“The purpose of cat is to concatenate (or "catenate") files. If it's only one file, concatenating it with nothing at all is a waste of time, and costs you a process.” — Randal L. Schwartz. The following example reads the contents of file twice, once with cat(1), and again with the second program:
$ cat file | wc -l
Eliminate this useless cat(1) via one of the following methods:
$ wc -l < file
$ wc -l file
wc(1) accepts the file either as an argument or standard input; the best method to use depends on the task. For instance, a rare useful use of cat is to count of lines from multiple files:
$ wc -l /etc/passwd
17 /etc/passwd
$ cat /etc/passwd /etc/group | wc -l
48
Prefix Notation
In an interactive shell, the useless cat file | … syntax may seem attractive when fiddling around with the … commands that follow the pipe. However, shells parse the redirect statements prior to executing the command, again eliminating the need for the useless cat via the following notation:
$ <file grep foo
$ <file grep bar
Digression: the redirect-before-command syntax fails before while loops in the sh and bash shells.
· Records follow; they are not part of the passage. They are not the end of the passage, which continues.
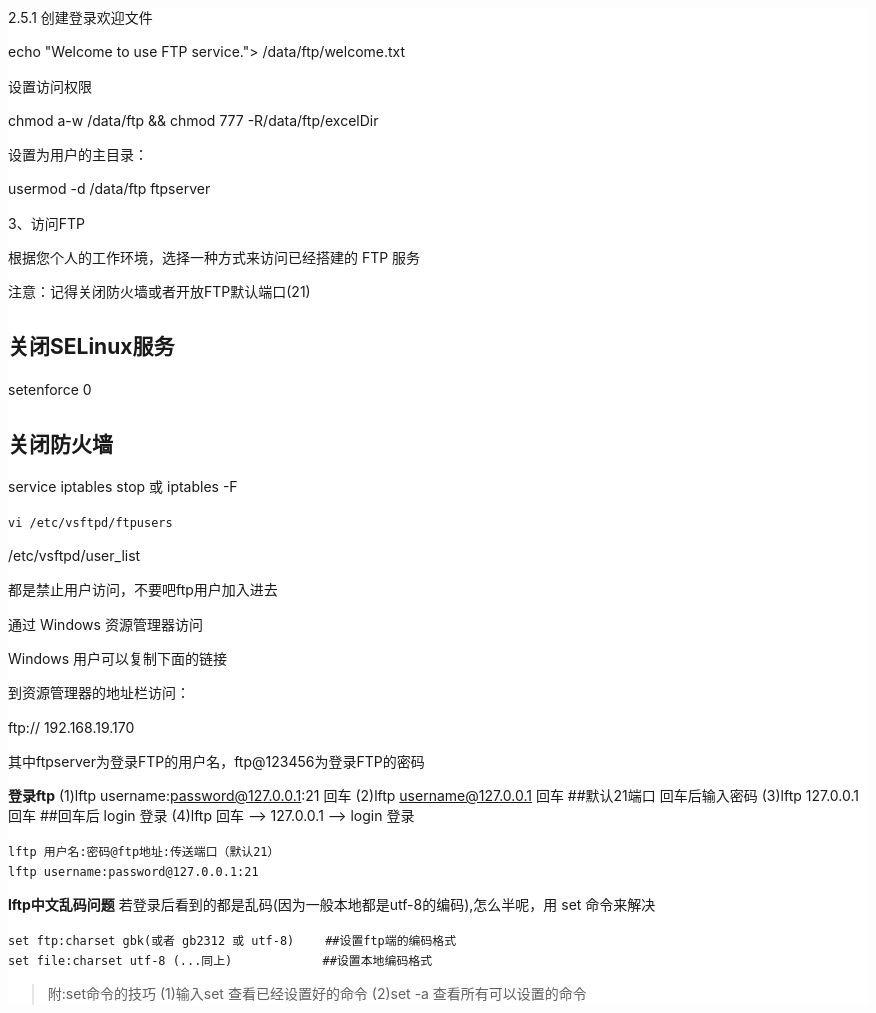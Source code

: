 2.5.1 创建登录欢迎文件

echo "Welcome to use FTP service."> /data/ftp/welcome.txt

设置访问权限

chmod a-w /data/ftp && chmod 777 -R/data/ftp/excelDir

设置为用户的主目录：

usermod -d /data/ftp ftpserver

3、访问FTP

根据您个人的工作环境，选择一种方式来访问已经搭建的 FTP 服务

注意：记得关闭防火墙或者开放FTP默认端口(21)

## 关闭SELinux服务

setenforce  0

## 关闭防火墙

service iptables stop 或 iptables  -F

    vi /etc/vsftpd/ftpusers

/etc/vsftpd/user_list

都是禁止用户访问，不要吧ftp用户加入进去

通过 Windows 资源管理器访问

Windows 用户可以复制下面的链接

到资源管理器的地址栏访问：

ftp:// 192.168.19.170

其中ftpserver为登录FTP的用户名，ftp@123456为登录FTP的密码

**登录ftp**
(1)lftp username:password@127.0.0.1:21 回车
(2)lftp username@127.0.0.1 回车     ##默认21端口 回车后输入密码
(3)lftp 127.0.0.1 回车   ##回车后 login 登录
(4)lftp 回车 --> 127.0.0.1 --> login 登录
```
lftp 用户名:密码@ftp地址:传送端口（默认21）
lftp username:password@127.0.0.1:21 
```

**lftp中文乱码问题**
若登录后看到的都是乱码(因为一般本地都是utf-8的编码),怎么半呢，用 set 命令来解决
```
set ftp:charset gbk(或者 gb2312 或 utf-8) 　　##设置ftp端的编码格式
set file:charset utf-8 (...同上) 　　　　　　　##设置本地编码格式
```
> 附:set命令的技巧 (1)输入set 查看已经设置好的命令 (2)set -a 查看所有可以设置的命令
In these shells, the redirect must be done after the while statement. This is one of several reasons I use zsh:
$ echo foo > file
$ <file while read l; do echo $l; done
while: not found
bash-2.05a$ <file while read l; do echo $l; done
bash: syntax error near unexpected token `do'
zsh-4.0.4$ <file while read l; do echo $l; done
foo
A second digression: other while caveats perhaps worth mentioning: while loops may interact poorly with commands such as ssh. Also, a while loop may not act on the ultimate line, if that line lacks an ultimate newline character.
$(< a_file) can be used to replace the useless $(cat a_file) in some shells, for example to customize the hosts completed on in ZSH:
zstyle -e ':completion:*:*' hosts 'reply=($(< ~/.hosts))'
Other Languages
Other languages, such as Perl, offer file handling interfaces. Abuse of cat in these languages is beyond useless: the pointless shell call can create security issues, make the program subject to any number of shell portability issues, easily runs afoul both shell and Perl quoting and interpolation rules, complicates error handling, and creates software that is nigh impossible to debug—perl -c will check the Perl code, but not any of the shell code. Instead, use the features of the language to read a file. These internal methods, such as open
in Perl, are more secure, more portable, and more amenable to special needs, such as binmode
calls to properly handle encoded or binary files.
open(my $fh, '<', $filename) or die "error: cannot open $filename: $!\n";
binmode($fh, ':utf8');
while (my $line = <$fh>) {
chomp($line);
next if $line =~ m/…/;
…
}
Or, consider the convenience of File::Slurp:
use File::Slurp;
my $text = read_file($filename);
Terminus Obscura
Another useless use of cat is to hide the terminal:
$ echo foo >file
$ perl -ple 'print "terminal!" if -t' file
terminal!
foo
$ cat file | perl -ple 'print "terminal!" if -t'
foo
This may be required should the command behave differently on a terminal, and the non-terminal behavior is desired. However, again, there are solutions that do not involve the needless inefficiency of cat. Using the prefix notation, the data can be passed on standard input, which moves standard input of the subsequent program away from the terminal:
$ <file perl -ple 'print "terminal detected" if -t'
foo
The second method is to close standard input. The filename is read by the program itself, not needlessly by cat:
$ perl -ple 'print "terminal detected" if -t' file <&-
foo
The tty(1) command shows how closing standard input hides the terminal:
$ tty
/dev/ttyp1
$ tty <&-
not a tty
Terminal checks should be used sparingly, and consistently, or an option to disable or force the behavior offered in complicated applications, as the invisible change in behavior can cause unexpected results in systems where the terminal or STDOUT are used for other purposes (for example under test frameworks, or in certain FastCGI implementations).